Autoimmune Neutropenia in Hodgkin's Disease

Author Affiliations

From the Sections of Hematology and Medical Oncology, Departments of Medicine, Durham Veterans Administration Medical Center and Duke University Medical Center, Durham, NC (Drs Hunter and Logue); and the Department of Medicine, Asheville (NC) Veterans Administration Medical Center (Dr Joyner).
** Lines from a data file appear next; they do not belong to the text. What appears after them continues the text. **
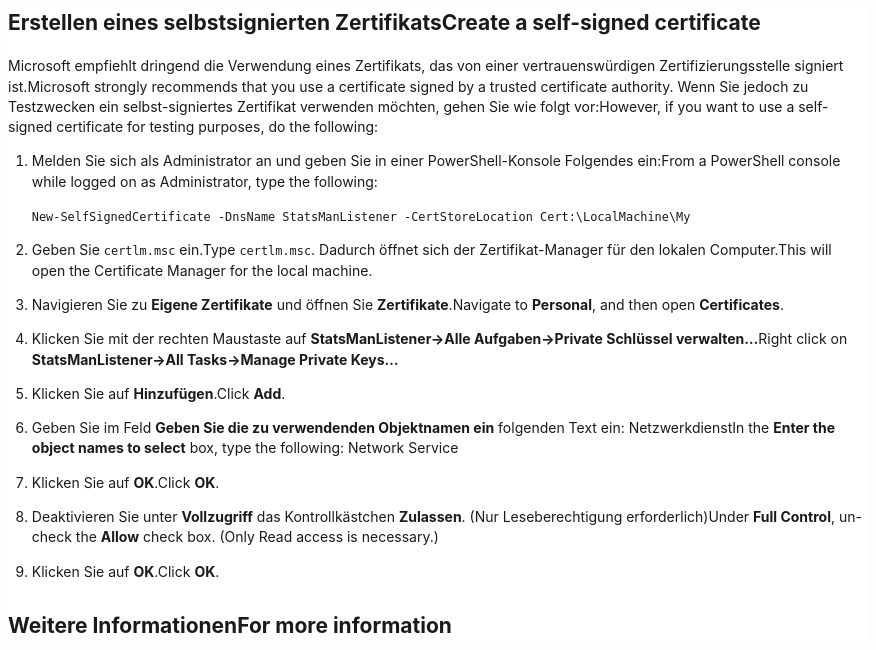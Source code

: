 ## <a name="create-a-self-signed-certificate"></a><span data-ttu-id="1d6ac-243">Erstellen eines selbstsignierten Zertifikats</span><span class="sxs-lookup"><span data-stu-id="1d6ac-243">Create a self-signed certificate</span></span>
<span data-ttu-id="1d6ac-244"><a name="BKMK_SelfCert"> </a></span><span class="sxs-lookup"><span data-stu-id="1d6ac-244"><a name="BKMK_SelfCert"> </a></span></span>

<span data-ttu-id="1d6ac-245">Microsoft empfiehlt dringend die Verwendung eines Zertifikats, das von einer vertrauenswürdigen Zertifizierungsstelle signiert ist.</span><span class="sxs-lookup"><span data-stu-id="1d6ac-245">Microsoft strongly recommends that you use a certificate signed by a trusted certificate authority.</span></span> <span data-ttu-id="1d6ac-246">Wenn Sie jedoch zu Testzwecken ein selbst-signiertes Zertifikat verwenden möchten, gehen Sie wie folgt vor:</span><span class="sxs-lookup"><span data-stu-id="1d6ac-246">However, if you want to use a self-signed certificate for testing purposes, do the following:</span></span> 
  
1. <span data-ttu-id="1d6ac-247">Melden Sie sich als Administrator an und geben Sie in einer PowerShell-Konsole Folgendes ein:</span><span class="sxs-lookup"><span data-stu-id="1d6ac-247">From a PowerShell console while logged on as Administrator, type the following:</span></span>
    
   ```
   New-SelfSignedCertificate -DnsName StatsManListener -CertStoreLocation Cert:\LocalMachine\My
   ```

2. <span data-ttu-id="1d6ac-248">Geben Sie `certlm.msc` ein.</span><span class="sxs-lookup"><span data-stu-id="1d6ac-248">Type  `certlm.msc`.</span></span> <span data-ttu-id="1d6ac-249">Dadurch öffnet sich der Zertifikat-Manager für den lokalen Computer.</span><span class="sxs-lookup"><span data-stu-id="1d6ac-249">This will open the Certificate Manager for the local machine.</span></span>
    
3. <span data-ttu-id="1d6ac-250">Navigieren Sie zu **Eigene Zertifikate** und öffnen Sie **Zertifikate**.</span><span class="sxs-lookup"><span data-stu-id="1d6ac-250">Navigate to **Personal**, and then open **Certificates**.</span></span>
    
4. <span data-ttu-id="1d6ac-251">Klicken Sie mit der rechten Maustaste auf **StatsManListener-\>Alle Aufgaben-\>Private Schlüssel verwalten…**</span><span class="sxs-lookup"><span data-stu-id="1d6ac-251">Right click on **StatsManListener-\>All Tasks-\>Manage Private Keys…**</span></span>
    
5. <span data-ttu-id="1d6ac-252">Klicken Sie auf **Hinzufügen**.</span><span class="sxs-lookup"><span data-stu-id="1d6ac-252">Click **Add**.</span></span>
    
6. <span data-ttu-id="1d6ac-253">Geben Sie im Feld **Geben Sie die zu verwendenden Objektnamen ein** folgenden Text ein: Netzwerkdienst</span><span class="sxs-lookup"><span data-stu-id="1d6ac-253">In the **Enter the object names to select** box, type the following: Network Service</span></span>
    
7. <span data-ttu-id="1d6ac-254">Klicken Sie auf **OK**.</span><span class="sxs-lookup"><span data-stu-id="1d6ac-254">Click **OK**.</span></span>
    
8. <span data-ttu-id="1d6ac-p132">Deaktivieren Sie unter **Vollzugriff** das Kontrollkästchen **Zulassen**. (Nur Leseberechtigung erforderlich)</span><span class="sxs-lookup"><span data-stu-id="1d6ac-p132">Under **Full Control**, un-check the **Allow** check box. (Only Read access is necessary.)</span></span>
    
9. <span data-ttu-id="1d6ac-257">Klicken Sie auf **OK**.</span><span class="sxs-lookup"><span data-stu-id="1d6ac-257">Click **OK**.</span></span>
    
## <a name="for-more-information"></a><span data-ttu-id="1d6ac-258">Weitere Informationen</span><span class="sxs-lookup"><span data-stu-id="1d6ac-258">For more information</span></span>
<span data-ttu-id="1d6ac-259"><a name="BKMK_SelfCert"> </a></span><span class="sxs-lookup"><span data-stu-id="1d6ac-259"><a name="BKMK_SelfCert"> </a></span></span>
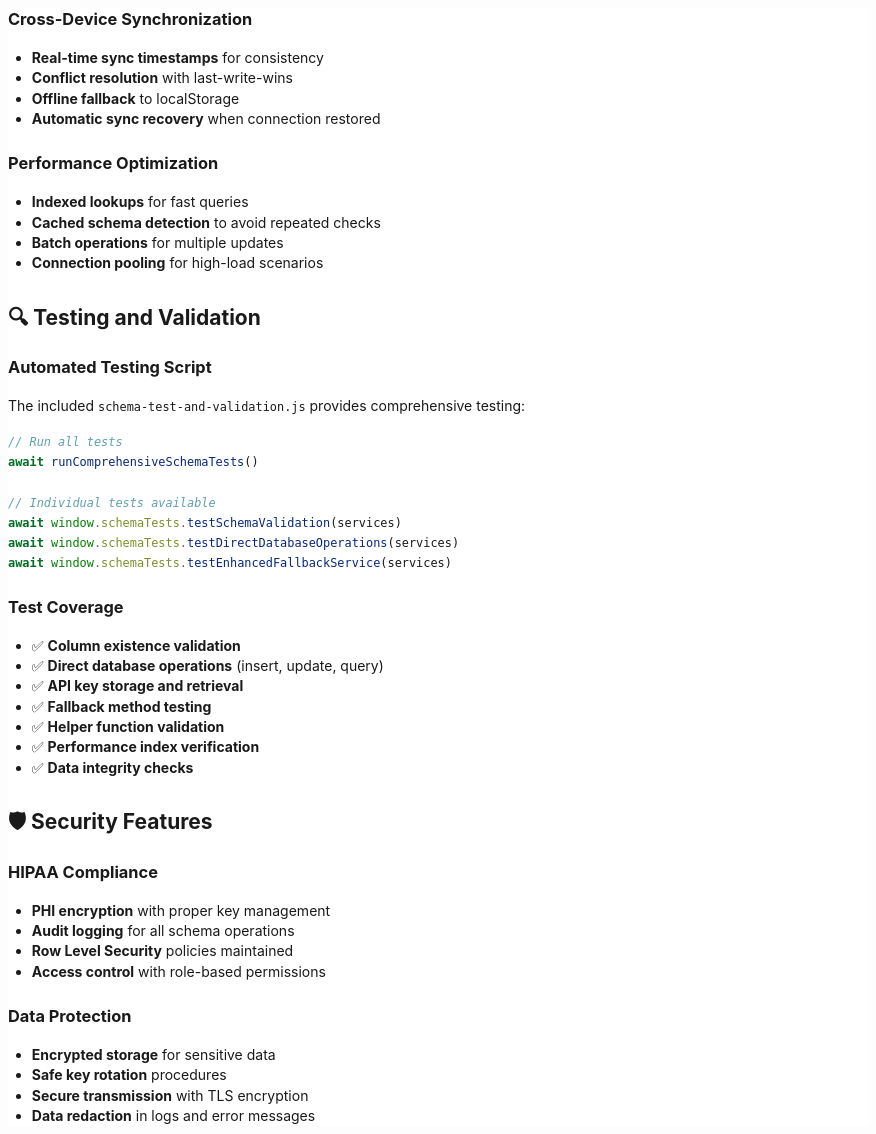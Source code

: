 ### Cross-Device Synchronization
- **Real-time sync timestamps** for consistency
- **Conflict resolution** with last-write-wins
- **Offline fallback** to localStorage
- **Automatic sync recovery** when connection restored

### Performance Optimization
- **Indexed lookups** for fast queries
- **Cached schema detection** to avoid repeated checks
- **Batch operations** for multiple updates
- **Connection pooling** for high-load scenarios

## 🔍 Testing and Validation

### Automated Testing Script
The included `schema-test-and-validation.js` provides comprehensive testing:

```javascript
// Run all tests
await runComprehensiveSchemaTests()

// Individual tests available
await window.schemaTests.testSchemaValidation(services)
await window.schemaTests.testDirectDatabaseOperations(services)
await window.schemaTests.testEnhancedFallbackService(services)
```

### Test Coverage
- ✅ **Column existence validation**
- ✅ **Direct database operations** (insert, update, query)
- ✅ **API key storage and retrieval**
- ✅ **Fallback method testing**
- ✅ **Helper function validation**
- ✅ **Performance index verification**
- ✅ **Data integrity checks**

## 🛡️ Security Features

### HIPAA Compliance
- **PHI encryption** with proper key management
- **Audit logging** for all schema operations
- **Row Level Security** policies maintained
- **Access control** with role-based permissions

### Data Protection
- **Encrypted storage** for sensitive data
- **Safe key rotation** procedures
- **Secure transmission** with TLS encryption
- **Data redaction** in logs and error messages
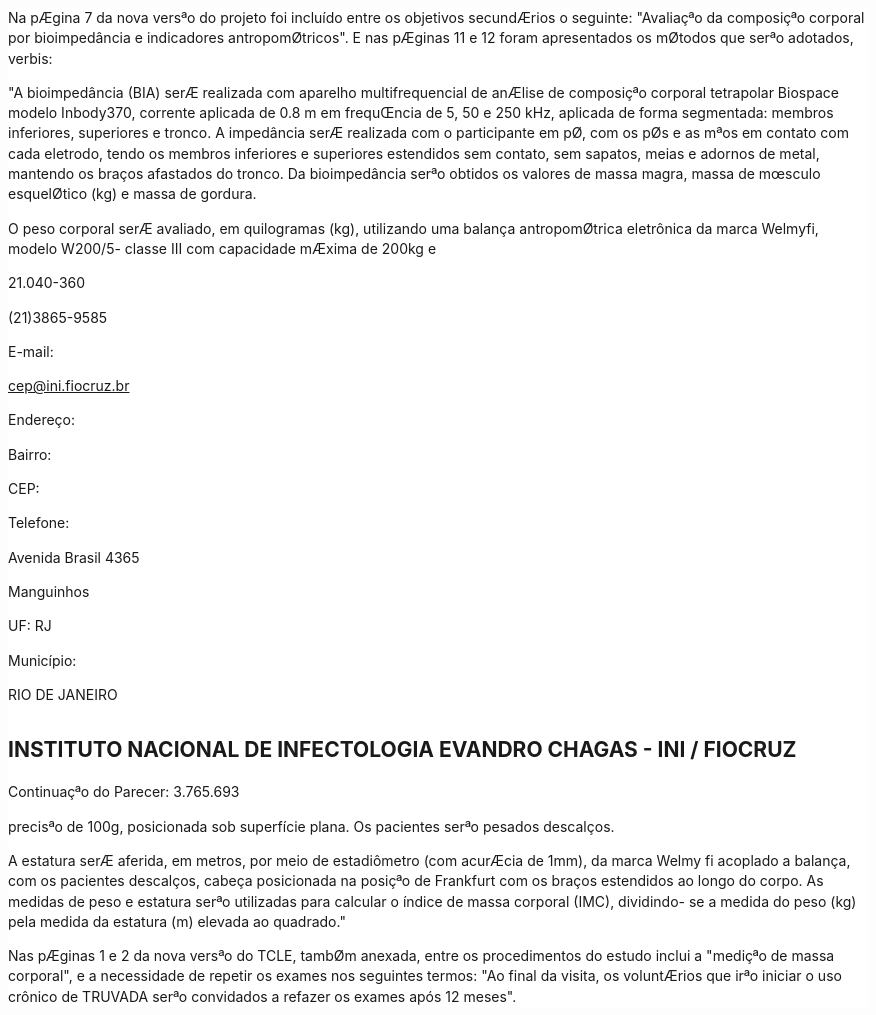 Na pÆgina 7 da nova versªo do projeto foi incluído entre os objetivos secundÆrios o seguinte: "Avaliaçªo da composiçªo corporal por bioimpedância e indicadores antropomØtricos". E nas pÆginas 11 e 12 foram apresentados os mØtodos que serªo adotados, verbis:

"A bioimpedância (BIA) serÆ realizada com aparelho multifrequencial de anÆlise de composiçªo corporal tetrapolar Biospace modelo Inbody370, corrente aplicada de 0.8 m em frequŒncia de 5, 50 e 250 kHz, aplicada de forma segmentada: membros inferiores, superiores e tronco. A impedância serÆ realizada com o participante em pØ, com os pØs e as mªos em contato com cada eletrodo, tendo os membros inferiores e superiores estendidos sem contato, sem sapatos, meias e adornos de metal, mantendo os braços afastados do tronco. Da bioimpedância serªo obtidos os valores de massa magra, massa de mœsculo esquelØtico (kg) e massa de gordura.

O peso corporal serÆ avaliado, em quilogramas (kg), utilizando uma balança antropomØtrica eletrônica da marca Welmyfi, modelo W200/5- classe III com capacidade mÆxima de 200kg e

21.040-360

(21)3865-9585

E-mail:

cep@ini.fiocruz.br

Endereço:

Bairro:

CEP:

Telefone:

Avenida Brasil 4365

Manguinhos

UF: RJ

Município:

RIO DE JANEIRO

## INSTITUTO NACIONAL DE INFECTOLOGIA EVANDRO CHAGAS - INI / FIOCRUZ



Continuaçªo do Parecer: 3.765.693

precisªo de 100g, posicionada sob superfície plana. Os pacientes serªo pesados descalços.

A estatura serÆ aferida, em metros, por meio de estadiômetro (com acurÆcia de 1mm), da marca Welmy fi acoplado a balança, com os pacientes descalços, cabeça posicionada na posiçªo de Frankfurt com os braços estendidos ao longo do corpo. As medidas de peso e estatura serªo utilizadas para calcular o índice de massa corporal (IMC), dividindo- se a medida do peso (kg) pela medida da estatura (m) elevada ao quadrado."

Nas pÆginas 1 e 2 da nova versªo do TCLE, tambØm anexada, entre os procedimentos do estudo inclui a "mediçªo de massa corporal", e a necessidade de repetir os exames nos seguintes termos: "Ao final da visita, os voluntÆrios que irªo iniciar o uso crônico de TRUVADA serªo convidados a refazer os exames após 12 meses".
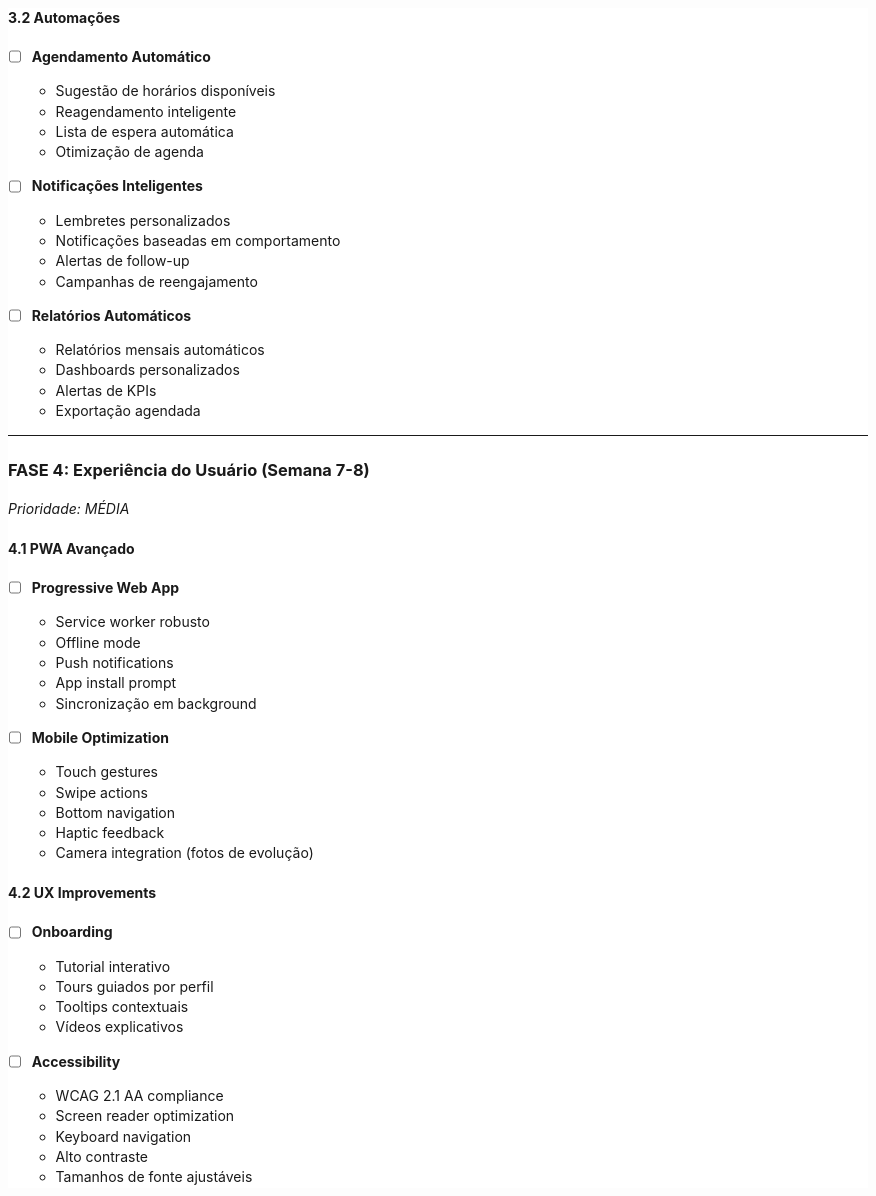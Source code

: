 #### 3.2 Automações
- [ ] **Agendamento Automático**
  - Sugestão de horários disponíveis
  - Reagendamento inteligente
  - Lista de espera automática
  - Otimização de agenda

- [ ] **Notificações Inteligentes**
  - Lembretes personalizados
  - Notificações baseadas em comportamento
  - Alertas de follow-up
  - Campanhas de reengajamento

- [ ] **Relatórios Automáticos**
  - Relatórios mensais automáticos
  - Dashboards personalizados
  - Alertas de KPIs
  - Exportação agendada

---

### **FASE 4: Experiência do Usuário (Semana 7-8)**
*Prioridade: MÉDIA*

#### 4.1 PWA Avançado
- [ ] **Progressive Web App**
  - Service worker robusto
  - Offline mode
  - Push notifications
  - App install prompt
  - Sincronização em background

- [ ] **Mobile Optimization**
  - Touch gestures
  - Swipe actions
  - Bottom navigation
  - Haptic feedback
  - Camera integration (fotos de evolução)

#### 4.2 UX Improvements
- [ ] **Onboarding**
  - Tutorial interativo
  - Tours guiados por perfil
  - Tooltips contextuais
  - Vídeos explicativos

- [ ] **Accessibility**
  - WCAG 2.1 AA compliance
  - Screen reader optimization
  - Keyboard navigation
  - Alto contraste
  - Tamanhos de fonte ajustáveis
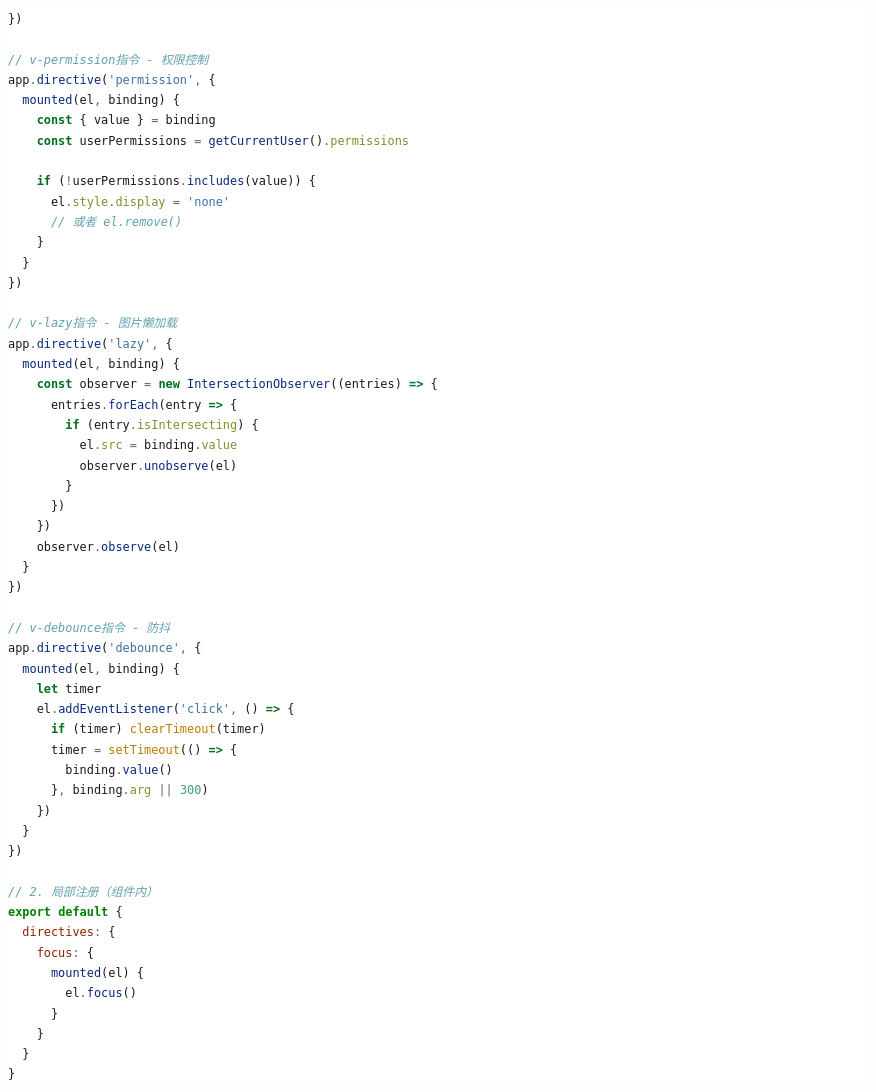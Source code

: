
 ```javascript
})

// v-permission指令 - 权限控制
app.directive('permission', {
  mounted(el, binding) {
    const { value } = binding
    const userPermissions = getCurrentUser().permissions

    if (!userPermissions.includes(value)) {
      el.style.display = 'none'
      // 或者 el.remove()
    }
  }
})

// v-lazy指令 - 图片懒加载
app.directive('lazy', {
  mounted(el, binding) {
    const observer = new IntersectionObserver((entries) => {
      entries.forEach(entry => {
        if (entry.isIntersecting) {
          el.src = binding.value
          observer.unobserve(el)
        }
      })
    })
    observer.observe(el)
  }
})

// v-debounce指令 - 防抖
app.directive('debounce', {
  mounted(el, binding) {
    let timer
    el.addEventListener('click', () => {
      if (timer) clearTimeout(timer)
      timer = setTimeout(() => {
        binding.value()
      }, binding.arg || 300)
    })
  }
})

// 2. 局部注册（组件内）
export default {
  directives: {
    focus: {
      mounted(el) {
        el.focus()
      }
    }
  }
}
```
Arch Intern Med. 1982;142(2):386-388. doi:10.1001/archinte.1982.00340150186037

• A patient was profoundly neutropenic at the time of diagnosis of stage IIIB Hodgkin's disease. The neutropenia was not due to infection or bone marrow involvement by tumor. It did not respond to discontinuation of medication or to splenectomy, done for pathologic staging of Hodgkin's disease. The patient's serum contained abnormally increased granulocyte-binding antibody, which reacted with his own cells. The neutropenia resolved with high-dose prednisone therapy, and has not recurred after chemotherapy. Thus, immune neutropenia—as well as autoimmune hemolytic anemia and immune thrombocytopenic purpura—can be associated with Hodgkin's disease. Recognition and treatment of such immune processes assume major importance in planning cytotoxic therapy for the underlying malignancy.

(Arch Intern Med 1982;142:386-388)